▶ Task objective
Leaving out every line that comes before the one containing "- 对象模型描述数据流图中的数据流、数据存储及数据源点/终点的结构", output the rest of the records exactly, the final line included.
### Exercise materials ###
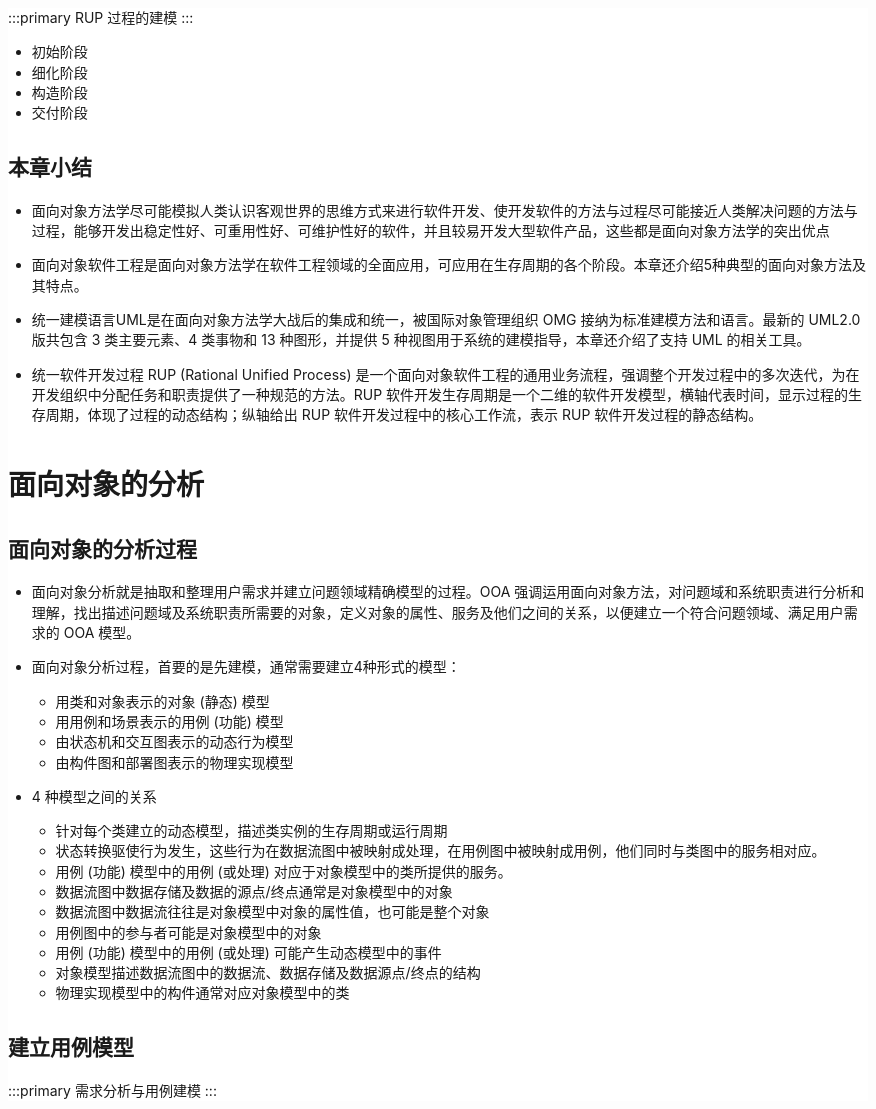 :::primary
RUP 过程的建模
:::

- 初始阶段
- 细化阶段
- 构造阶段
- 交付阶段

## 本章小结

- 面向对象方法学尽可能模拟人类认识客观世界的思维方式来进行软件开发、使开发软件的方法与过程尽可能接近人类解决问题的方法与过程，能够开发出稳定性好、可重用性好、可维护性好的软件，并且较易开发大型软件产品，这些都是面向对象方法学的突出优点

- 面向对象软件工程是面向对象方法学在软件工程领域的全面应用，可应用在生存周期的各个阶段。本章还介绍5种典型的面向对象方法及其特点。

- 统一建模语言UML是在面向对象方法学大战后的集成和统一，被国际对象管理组织 OMG 接纳为标准建模方法和语言。最新的 UML2.0 版共包含 3 类主要元素、4 类事物和 13 种图形，并提供 5 种视图用于系统的建模指导，本章还介绍了支持 UML 的相关工具。

- 统一软件开发过程 RUP (Rational Unified Process) 是一个面向对象软件工程的通用业务流程，强调整个开发过程中的多次迭代，为在开发组织中分配任务和职责提供了一种规范的方法。RUP 软件开发生存周期是一个二维的软件开发模型，横轴代表时间，显示过程的生存周期，体现了过程的动态结构；纵轴给出 RUP 软件开发过程中的核心工作流，表示 RUP 软件开发过程的静态结构。 

# 面向对象的分析

## 面向对象的分析过程

- 面向对象分析就是抽取和整理用户需求并建立问题领域精确模型的过程。OOA 强调运用面向对象方法，对问题域和系统职责进行分析和理解，找出描述问题域及系统职责所需要的对象，定义对象的属性、服务及他们之间的关系，以便建立一个符合问题领域、满足用户需求的 OOA 模型。

- 面向对象分析过程，首要的是先建模，通常需要建立4种形式的模型：
    - 用类和对象表示的对象 (静态) 模型
    - 用用例和场景表示的用例 (功能) 模型
    - 由状态机和交互图表示的动态行为模型
    - 由构件图和部署图表示的物理实现模型

- 4 种模型之间的关系
    - 针对每个类建立的动态模型，描述类实例的生存周期或运行周期
    - 状态转换驱使行为发生，这些行为在数据流图中被映射成处理，在用例图中被映射成用例，他们同时与类图中的服务相对应。
    - 用例 (功能) 模型中的用例 (或处理) 对应于对象模型中的类所提供的服务。
    - 数据流图中数据存储及数据的源点/终点通常是对象模型中的对象
    - 数据流图中数据流往往是对象模型中对象的属性值，也可能是整个对象
    - 用例图中的参与者可能是对象模型中的对象
    - 用例 (功能) 模型中的用例 (或处理) 可能产生动态模型中的事件
    - 对象模型描述数据流图中的数据流、数据存储及数据源点/终点的结构
    - 物理实现模型中的构件通常对应对象模型中的类

## 建立用例模型

:::primary
需求分析与用例建模
:::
###
▶ Solution
    - 对象模型描述数据流图中的数据流、数据存储及数据源点/终点的结构
    - 物理实现模型中的构件通常对应对象模型中的类

## 建立用例模型

:::primary
需求分析与用例建模
:::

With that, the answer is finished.